Precious metals refinery in South Africa

Rand Refinery (Pty) Limited is the world's largest integrated single-site precious metals refining and smelting complex. It was established in 1920 to refine gold within South Africa, which had previously been refined in London.

== History ==
It was established in 1920 in Germiston, South Africa, by the Chamber of Mines of South Africa to refine all the gold produced by South Africa's gold mines instead of in London. As of 1919, the Bank of England would receive consignments of raw gold from the producers and issue it to individual refineries, refined and then returned to the Bank for sale, and the hope was that after the Rand Refinery was built, the gold industry would still be financed in London and that the refined gold would be sold in the latter.
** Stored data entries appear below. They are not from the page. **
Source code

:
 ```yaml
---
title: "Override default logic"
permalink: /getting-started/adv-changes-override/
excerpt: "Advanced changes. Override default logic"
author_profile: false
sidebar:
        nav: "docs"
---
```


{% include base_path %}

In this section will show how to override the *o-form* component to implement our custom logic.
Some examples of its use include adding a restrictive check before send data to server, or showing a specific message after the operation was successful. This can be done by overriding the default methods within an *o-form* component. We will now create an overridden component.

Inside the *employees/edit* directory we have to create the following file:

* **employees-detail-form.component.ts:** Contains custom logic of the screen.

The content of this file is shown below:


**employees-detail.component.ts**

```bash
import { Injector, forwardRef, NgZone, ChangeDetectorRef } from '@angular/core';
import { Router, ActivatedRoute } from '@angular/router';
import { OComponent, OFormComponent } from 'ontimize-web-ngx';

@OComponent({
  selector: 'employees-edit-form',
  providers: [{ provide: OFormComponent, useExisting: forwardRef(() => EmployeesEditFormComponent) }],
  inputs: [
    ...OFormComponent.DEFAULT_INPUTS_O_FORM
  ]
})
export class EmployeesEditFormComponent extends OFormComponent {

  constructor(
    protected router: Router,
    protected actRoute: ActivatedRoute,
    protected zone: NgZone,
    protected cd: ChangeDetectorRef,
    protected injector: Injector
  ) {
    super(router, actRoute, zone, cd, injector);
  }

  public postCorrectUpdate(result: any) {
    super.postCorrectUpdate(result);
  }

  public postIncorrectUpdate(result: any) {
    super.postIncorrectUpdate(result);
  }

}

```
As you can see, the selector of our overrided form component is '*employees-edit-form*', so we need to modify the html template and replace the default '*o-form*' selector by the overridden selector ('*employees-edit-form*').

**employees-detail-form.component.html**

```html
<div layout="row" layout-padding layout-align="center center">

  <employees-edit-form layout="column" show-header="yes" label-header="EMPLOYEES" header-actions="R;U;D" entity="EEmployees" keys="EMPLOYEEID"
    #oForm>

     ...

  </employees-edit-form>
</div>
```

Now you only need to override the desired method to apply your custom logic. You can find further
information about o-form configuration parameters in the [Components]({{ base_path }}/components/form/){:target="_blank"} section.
On 27 November 1920, Rand Refinery Ltd was registered as a private company, the capital raised from shares of gold mining companies that were members of the Chamber of Mines. The building of the facilities commenced in August 1920. Low-quality ingots would be received from the gold mines and then refined to 99.6% purity and then sold to the South African Reserve Bank for sale around the world on the London and Zurich bullion markets. By 1922, the supply of gold to London was almost nonexistent and impacted the two major UK refiners, Johnson Matthey and Rothschild. Rand Refinery is one of five companies accredited as Good Delivery Referees by London Bullion Market Association (LBMA).

== Products ==
In recent years, Rand Refinery has evolved from a pure refiner of doré to a more rounded company emphasizing beneficiation. It facilitates a wide range of value-added products, including:

- cast bars
- minted bars
- minted coins
- coin blanks and medallions
- semi-fabricated products for the jewellery manufacturing industry

By law, the South African Mint Company is the only company allowed to manufacture South African legal tender coins such as the world-famous Krugerrand. Rand Refinery supplies all the gold used to manufacture the coins. It has been appointed the sole supplier of bullion Krugerrands to primary distributors both locally and internationally.

In addition to its smelting and refining services, Rand Refinery offers metallurgical, logistics, and vault services. It acts as an agent for its precious metal depositing customers, and its global market business unit markets all the precious metal produced by the refinery.